Des rumeurs persistantes veulent que l’ONU s’apprêtent à passer la souveraineté sur l’île entière à la République Dominicaine. Elles vont et viennent, n’ont guère de fondement autre qu’une impossible inimitié, mais subsistent par la puissance d’un imaginaire uniquement obtus. Pourtant, en dehors des bluffeurs qui les dirigent, les peuples haïtien et dominicain s’entendent bien pour leur survivre. À la vie, à la mort. Jusque dans les eaux parfois peu tendres de la mer des Caraïbes où, hier, sur une quarantaine de personnes embarquées sur une yola — le kanntè version dominicaine — en direction de Porto Rico, seulement 17, soit 10 Dominicains et 7 Haïtiens, ont pu être récupérés par la marine dominicaine. Quatre — trois hommes et une femme — y ont laissé la vie.

Si autant de gens se risquent à de telles traversées, c’est parce qu’ils fuient des conditions économiques, politiques et sociales insoutenables. En Haïti, les facteurs push sont particulièrement violents : la violence extrême des gangs (plus de 5 000 morts et plus d’un  million de déplacés internes depuis fin 2023) ; l’effondrement économique (inflation de ≈44 % en 2023 et contraction du PIB de −1,9 % la même année, aggravée en 2024 avec −4,2 %) ; l’effondrement des services publics (moins de 25 % des hôpitaux fonctionnels) ; ou encore les catastrophes naturelles à répétition. En République dominicaine, ce sont plutôt la pauvreté rurale (24,6 % des habitants des zones rurales sous le seuil de pauvreté), un sous-emploi massif (57.4 % des travailleurs en économie informelle), et les inégalités profondes (coefficient de Gini de 37,0 ; 1 % de la population contrôle 30 % des revenus) qui poussent les candidats à l’exil.

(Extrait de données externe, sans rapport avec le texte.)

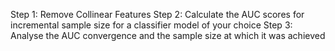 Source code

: Step 1: Remove Collinear Features
Step 2: Calculate the AUC scores for incremental sample size for a classifier model of your choice
Step 3: Analyse the AUC convergence and the sample size at which it was achieved
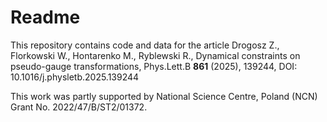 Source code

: # Readme
This repository contains code and data for the article
Drogosz Z., Florkowski W., Hontarenko M., Ryblewski R., Dynamical constraints on pseudo-gauge transformations, Phys.Lett.B **861** (2025), 139244, DOI: 10.1016/j.physletb.2025.139244

This work was partly supported by National Science Centre, Poland (NCN) Grant No. 2022/47/B/ST2/01372.
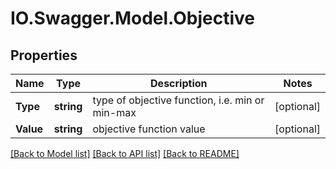 # IO.Swagger.Model.Objective
## Properties

Name | Type | Description | Notes
------------ | ------------- | ------------- | -------------
**Type** | **string** | type of objective function, i.e. min or min-max  | [optional] 
**Value** | **string** | objective function value | [optional] 

[[Back to Model list]](../README.md#documentation-for-models) [[Back to API list]](../README.md#documentation-for-api-endpoints) [[Back to README]](../README.md)

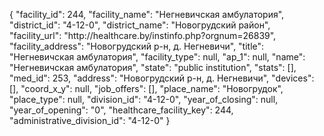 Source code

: {
    "facility_id": 244,
    "facility_name": "Негневичская амбулатория",
    "district_id": "4-12-0",
    "district_name": "Новогрудский район",
    "facility_url": "http:\/\/healthcare.by\/instinfo.php?orgnum=26839",
    "facility_address": "Новогрудский р-н, д. Негневичи",
    "title": "Негневичская амбулатория",
    "facility_type": null,
    "ap_1": null,
    "name": "Негневичская амбулатория",
    "state": "public institution",
    "stats": [],
    "med_id": 253,
    "address": "Новогрудский р-н, д. Негневичи",
    "devices": [],
    "coord_x_y": null,
    "job_offers": [],
    "place_name": "Новогрудок",
    "place_type": null,
    "division_id": "4-12-0",
    "year_of_closing": null,
    "year_of_opening": "0",
    "healthcare_facility_key": 244,
    "administrative_division_id": "4-12-0"
} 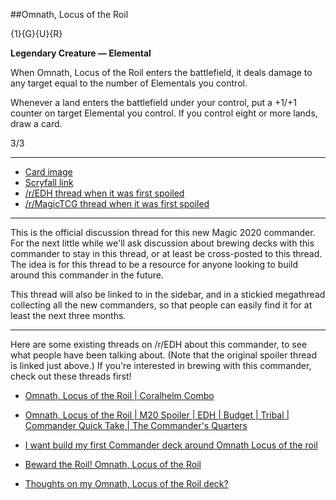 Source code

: ##Omnath, Locus of the Roil

{1}{G}{U}{R}

**Legendary Creature — Elemental**

When Omnath, Locus of the Roil enters the battlefield, it deals damage to any target equal to the number of Elementals you control.

Whenever a land enters the battlefield under your control, put a +1/+1 counter on target Elemental you control. If you control eight or more lands, draw a card.

3/3

***
* [Card image](https://img.scryfall.com/cards/large/front/c/b/cb53a29d-2de2-4874-a6f3-0fecbfa14cf2.jpg)
* [Scryfall link](https://scryfall.com/card/m20/216/omnath-locus-of-the-roil)
* [/r/EDH thread when it was first spoiled](https://www.reddit.com/r/EDH/comments/c2wf0u/m20_omnath_locus_of_the_roil_temur_elemental/)
* [/r/MagicTCG thread when it was first spoiled](https://www.reddit.com/r/magicTCG/comments/c2wd94/m20_omnath_locus_of_the_roil_tcgplayer_preview/)

***

This is the official discussion thread for this new Magic 2020 commander. For the next little while we'll ask discussion about brewing decks with this commander to stay in this thread, or at least be cross-posted to this thread. The idea is for this thread to be a resource for anyone looking to build around this commander in the future.

This thread will also be linked to in the sidebar, and in a stickied megathread collecting all the new commanders, so that people can easily find it for at least the next three months.

***

Here are some existing threads on /r/EDH about this commander, to see what people have been talking about. (Note that the original spoiler thread is linked just above.) If you're interested in brewing with this commander, check out these threads first!

* [Omnath, Locus of the Roil | Coralhelm Combo](https://www.reddit.com/r/EDH/comments/c4b3kb/omnath_locus_of_the_roil_coralhelm_combo/)
* [Omnath, Locus of the Roil | M20 Spoiler | EDH | Budget | Tribal | Commander Quick Take | The Commander's Quarters](https://www.reddit.com/r/EDH/comments/c3cgst/omnath_locus_of_the_roil_m20_spoiler_edh_budget/)

* [I want build my first Commander deck around Omnath Locus of the roil](https://www.reddit.com/r/EDH/comments/c3pld2/i_want_build_my_first_commander_deck_around/)
* [Beward the Roil! Omnath, Locus of the Roil](https://www.reddit.com/r/EDH/comments/c4fmlz/beward_the_roil_omnath_locus_of_the_roil/)
* [Thoughts on my Omnath, Locus of the Roil deck?](https://www.reddit.com/r/EDH/comments/c3x9q3/thoughts_on_my_omnath_locus_of_the_roil_deck/) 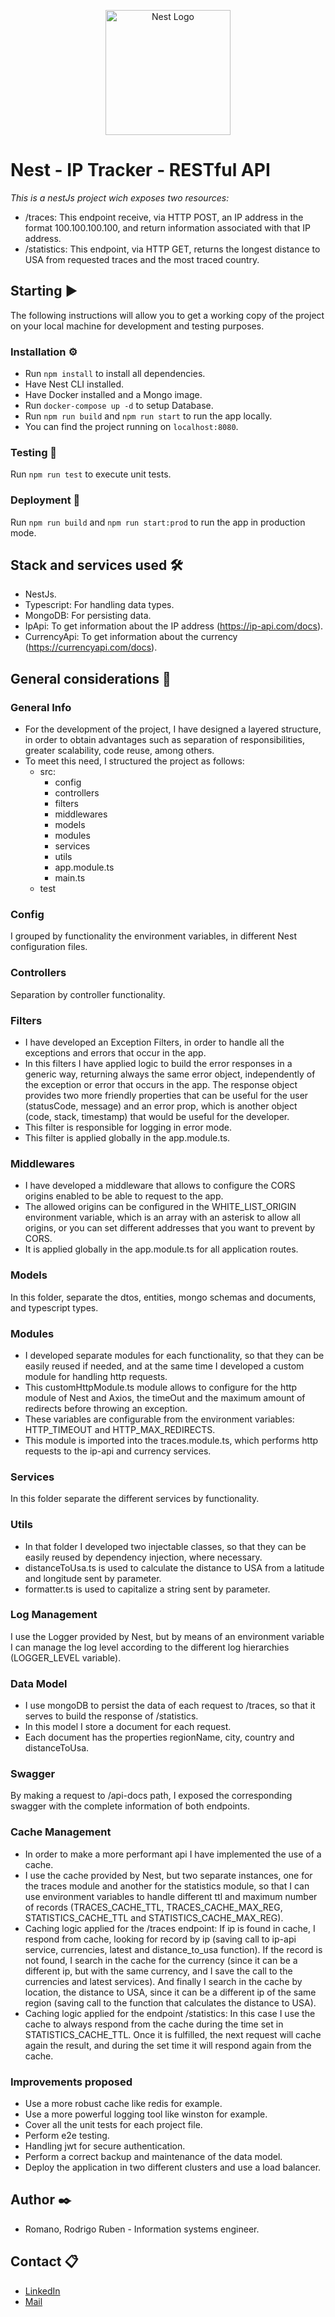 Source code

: <p align="center">
  <a href="http://nestjs.com/" target="blank"><img src="https://nestjs.com/img/logo-small.svg" width="200" alt="Nest Logo" /></a>
</p>

# Nest - IP Tracker - RESTful API

_This is a nestJs project wich exposes two resources:_

- /traces: This endpoint receive, via HTTP POST, an IP address in the format 100.100.100.100, and return information associated with that IP address.
- /statistics: This endpoint, via HTTP GET, returns the longest distance to USA from requested traces and the most traced country.

## Starting ▶️

The following instructions will allow you to get a working copy of the project on your local machine for development and testing purposes.

### Installation ⚙️

- Run `npm install` to install all dependencies.
- Have Nest CLI installed.
- Have Docker installed and a Mongo image.
- Run `docker-compose up -d` to setup Database.
- Run `npm run build` and `npm run start` to run the app locally.
- You can find the project running on `localhost:8080`.

### Testing 🧪

Run `npm run test` to execute unit tests.

### Deployment 🚀

Run `npm run build` and `npm run start:prod` to run the app in production mode.

## Stack and services used 🛠️

- NestJs.
- Typescript: For handling data types.
- MongoDB: For persisting data.
- IpApi: To get information about the IP address (https://ip-api.com/docs).
- CurrencyApi: To get information about the currency (https://currencyapi.com/docs).

## General considerations 📖

### General Info

- For the development of the project, I have designed a layered structure, in order to obtain advantages such as separation of responsibilities, greater scalability, code reuse, among others.
- To meet this need, I structured the project as follows:
  - src:
    - config
    - controllers
    - filters
    - middlewares
    - models
    - modules
    - services
    - utils
    - app.module.ts
    - main.ts
  - test

### Config

I grouped by functionality the environment variables, in different Nest configuration files.

### Controllers

Separation by controller functionality.

### Filters

- I have developed an Exception Filters, in order to handle all the exceptions and errors that occur in the app.
- In this filters I have applied logic to build the error responses in a generic way, returning always the same error object, independently of the exception or error that occurs in the app. The response object provides two more friendly properties that can be useful for the user (statusCode, message) and an error prop, which is another object (code, stack, timestamp) that would be useful for the developer.
- This filter is responsible for logging in error mode.
- This filter is applied globally in the app.module.ts.

### Middlewares

- I have developed a middleware that allows to configure the CORS origins enabled to be able to request to the app.
- The allowed origins can be configured in the WHITE_LIST_ORIGIN environment variable, which is an array with an asterisk to allow all origins, or you can set different addresses that you want to prevent by CORS.
- It is applied globally in the app.module.ts for all application routes.

### Models

In this folder, separate the dtos, entities, mongo schemas and documents, and typescript types.

### Modules

- I developed separate modules for each functionality, so that they can be easily reused if needed, and at the same time I developed a custom module for handling http requests.
- This customHttpModule.ts module allows to configure for the http module of Nest and Axios, the timeOut and the maximum amount of redirects before throwing an exception.
- These variables are configurable from the environment variables: HTTP_TIMEOUT and HTTP_MAX_REDIRECTS.
- This module is imported into the traces.module.ts, which performs http requests to the ip-api and currency services.

### Services

In this folder separate the different services by functionality.

### Utils

- In that folder I developed two injectable classes, so that they can be easily reused by dependency injection, where necessary.
- distanceToUsa.ts is used to calculate the distance to USA from a latitude and longitude sent by parameter.
- formatter.ts is used to capitalize a string sent by parameter.

### Log Management

I use the Logger provided by Nest, but by means of an environment variable I can manage the log level according to the different log hierarchies (LOGGER_LEVEL variable).

### Data Model

- I use mongoDB to persist the data of each request to /traces, so that it serves to build the response of /statistics.
- In this model I store a document for each request.
- Each document has the properties regionName, city, country and distanceToUsa.

### Swagger

By making a request to /api-docs path, I exposed the corresponding swagger with the complete information of both endpoints.

### Cache Management

- In order to make a more performant api I have implemented the use of a cache.
- I use the cache provided by Nest, but two separate instances, one for the traces module and another for the statistics module, so that I can use environment variables to handle different ttl and maximum number of records (TRACES_CACHE_TTL, TRACES_CACHE_MAX_REG, STATISTICS_CACHE_TTL and STATISTICS_CACHE_MAX_REG).
- Caching logic applied for the /traces endpoint: If ip is found in cache, I respond from cache, looking for record by ip (saving call to ip-api service, currencies, latest and distance_to_usa function). If the record is not found, I search in the cache for the currency (since it can be a different ip, but with the same currency, and I save the call to the currencies and latest services). And finally I search in the cache by location, the distance to USA, since it can be a different ip of the same region (saving call to the function that calculates the distance to USA).
- Caching logic applied for the endpoint /statistics: In this case I use the cache to always respond from the cache during the time set in STATISTICS_CACHE_TTL. Once it is fulfilled, the next request will cache again the result, and during the set time it will respond again from the cache.

### Improvements proposed

- Use a more robust cache like redis for example.
- Use a more powerful logging tool like winston for example.
- Cover all the unit tests for each project file.
- Perform e2e testing.
- Handling jwt for secure authentication.
- Perform a correct backup and maintenance of the data model.
- Deploy the application in two different clusters and use a load balancer.

## Author ✒️

- Romano, Rodrigo Ruben - Information systems engineer.

## Contact 📋

- [LinkedIn](https://www.linkedin.com/in/rodrigo-ruben-romano/)
- [Mail](mailto:romano.rodrigo19@gmail.com)
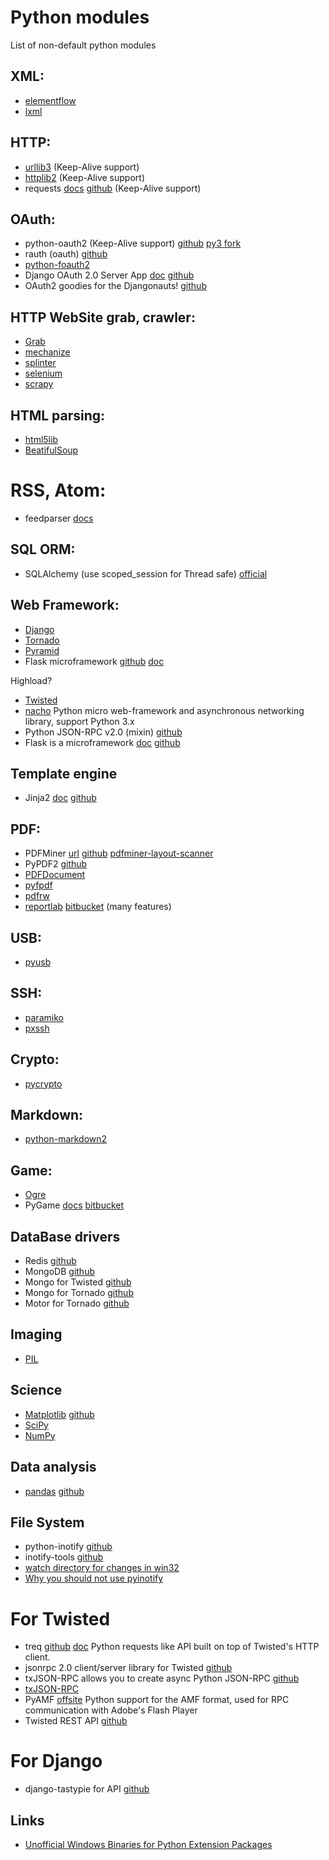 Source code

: # Python modules

List of non-default python modules

## XML:
*    [elementflow](https://github.com/isagalaev/elementflow)
*    [lxml](http://lxml.de/)

## HTTP:
*    [urllib3](https://github.com/shazow/urllib3) (Keep-Alive support)
*    [httplib2](http://code.google.com/p/httplib2/) (Keep-Alive support)
*    requests [docs](http://docs.python-requests.org/en/latest/) [github](https://github.com/kennethreitz/requests) (Keep-Alive support)

## OAuth:
*   python-oauth2 (Keep-Alive support) [github](https://github.com/simplegeo/python-oauth2) [py3 fork](https://github.com/tseaver/python-oauth2)
*   rauth (oauth) [github](https://github.com/litl/rauth)
*   [python-foauth2](https://github.com/jackdied/python-foauth2)
*   Django OAuth 2.0 Server App [doc](http://hiidef.github.io/oauth2app/) [github](https://github.com/hiidef/oauth2app)
*   OAuth2 goodies for the Djangonauts! [github](https://github.com/evonove/django-oauth-toolkit)  

## HTTP WebSite grab, crawler:
*   [Grab](https://github.com/lorien/grab)
*   [mechanize](http://wwwsearch.sourceforge.net/mechanize/)
*   [splinter](http://splinter.cobrateam.info/)
*   [selenium](https://pypi.python.org/pypi/selenium)
*   [scrapy](http://scrapy.org/)

## HTML parsing:
*   [html5lib](http://code.google.com/p/html5lib/‎)
*   [BeatifulSoup](http://www.crummy.com/software/BeautifulSoup/)

# RSS, Atom:
*   feedparser [docs](http://packages.python.org/feedparser)

## SQL ORM:
*   SQLAlchemy (use scoped_session for Thread safe) [official](http://www.sqlalchemy.org/)

## Web Framework:
*   [Django](https://www.djangoproject.com/)
*   [Tornado](http://www.tornadoweb.org/)
*   [Pyramid](http://www.pylonsproject.org/projects/pyramid/about)
*   Flask microframework [github](http://github.com/mitsuhiko/flask) [doc](http://flask.pocoo.org/)

Highload?  
*    [Twisted](http://twistedmatrix.com/trac/)
*    [nacho](https://github.com/avelino/nacho) Python micro web-framework and asynchronous networking library, support Python 3.x
*    Python JSON-RPC v2.0 (mixin) [github](https://github.com/dmora/python-mixin-json-rpc2)  
*    Flask is a microframework [doc](http://flask.pocoo.org/) [github](http://github.com/mitsuhiko/flask)

## Template engine
*    Jinja2 [doc](http://jinja.pocoo.org/) [github](https://github.com/mitsuhiko/jinja2)  

## PDF:
*   PDFMiner [url](http://www.unixuser.org/~euske/python/pdfminer/index.html) [github](https://github.com/euske/pdfminer/)   [pdfminer-layout-scanner](https://github.com/dpapathanasiou/pdfminer-layout-scanner)
*   PyPDF2 [github](https://github.com/knowah/PyPDF2/)
*   [PDFDocument](https://github.com/matthiask/pdfdocument)
*   [pyfpdf](http://code.google.com/p/pyfpdf/)
*   [pdfrw](http://code.google.com/p/pdfrw/)
*   [reportlab](http://www.reportlab.com/software/opensource/) [bitbucket](https://bitbucket.org/rptlab/reportlab) (many features)

## USB:
*   [pyusb](https://github.com/walac/pyusb)

## SSH:
*   [paramiko](https://github.com/paramiko/paramiko)
*   [pxssh](http://pexpect.sourceforge.net/pxssh.html)

## Crypto:
*   [pycrypto](https://github.com/dlitz/pycrypto)

## Markdown:
*   [python-markdown2](https://github.com/trentm/python-markdown2)

## Game:
*   [Ogre](http://www.python-ogre.org/)
*   PyGame [docs](http://www.pygame.org/docs/) [bitbucket](https://bitbucket.org/pygame/pygame/downloads)

## DataBase drivers
*   Redis [github](http://github.com/andymccurdy/redis-py/)
*   MongoDB [github](https://github.com/mongodb/mongo-python-driver/)
*   Mongo for Twisted [github](https://github.com/fiorix/mongo-async-python-driver)
*   Mongo for Tornado [github](https://github.com/bitly/asyncmongo)
*   Motor for Tornado [github](https://github.com/mongodb/motor)

## Imaging
*  [PIL](http://www.pythonware.com/products/pil/)

## Science
*  [Matplotlib](http://matplotlib.org/) [github](https://github.com/matplotlib/matplotlib)
*  [SciPy](http://www.scipy.org/)
*  [NumPy](http://www.numpy.org/)

## Data analysis
*  [pandas](http://pandas.pydata.org/) [github](http://github.com/pydata/pandas)

## File System
*  python-inotify [github](https://github.com/maliubiao/python-inotify)
*  inotify-tools [github](https://github.com/rvoicilas/inotify-tools)
*  [watch directory for changes in win32](http://timgolden.me.uk/python/win32_how_do_i/watch_directory_for_changes.html)
*  [Why you should not use pyinotify](http://www.serpentine.com/blog/2008/01/04/why-you-should-not-use-pyinotify/)

# For Twisted
*  treq [github](https://github.com/dreid/treq) [doc](http://treq.readthedocs.org/en/latest/) Python requests like API built on top of Twisted's HTTP client.  
*  jsonrpc 2.0 client/server library for Twisted [github](https://github.com/flowroute/txjason)  
*  txJSON-RPC allows you to create async Python JSON-RPC [github](https://github.com/oubiwann/txjsonrpc)  
*  [txJSON-RPC](https://pypi.python.org/pypi/txJSON-RPC)
*  PyAMF [offsite](http://www.pyamf.org/index.html) Python support for the  AMF format, used for RPC communication with Adobe's Flash Player  
*  Twisted REST API [github](https://github.com/iancmcc/txrestapi)

# For Django
*  django-tastypie for API [github](https://github.com/toastdriven/django-tastypie)  

## Links
*  [Unofficial Windows Binaries for Python Extension Packages](http://www.lfd.uci.edu/~gohlke/pythonlibs/)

De l’autre côté de l’équation migratoire, les facteurs pull du « rêve américain » : l’espoir d’un travail mieux rémunéré, d’une vie plus stable, de meilleures opportunités pour les enfants. Porto Rico, territoire américain, est une première étape vers ce rêve, l’intention ultime étant de rejoindre le «lower 48 », généralement la Floride ou New York, où vivent déjà d’importantes communautés haïtiennes et dominicaines. Mais la route de l’Eldorado américain est périlleuse et semée d’embûches politiques. Entre octobre 2023 et avril 2024, dans la zone de Porto Rico et le passage de la Mona, la U.S. Coast Guard a intercepté 1 199 migrants, dont environ 95 % de Dominicains et 5 % de Haïtiens.

De façon générale, très peu de  yoleros  réussissent à atteindre Porto Rico ou à ne pas être repérés. Ils sont encore moins nombreux à continuer vers les États-Unis continentaux. Et, là encore, la U.S. Coast Guard les attend. Pour l’exercice fiscal 2023 (octobre 2022 – septembre 2023), 857 Haïtiens et 1 141 Dominicains de cette zone ont été interceptés et rapatriés directement. Une petite minorité parvient à rejoindre les États-Unis d’Amérique pour vivre dans la clandestinité et dans la crainte d’être expulsés. Et pourtant, malgré les risques, malgré les mers déchaînées et des politiques migratoires de plus en plus inhumaines, Haïtiens et Dominicains continuent de (dés)espérer et de partir ensemble.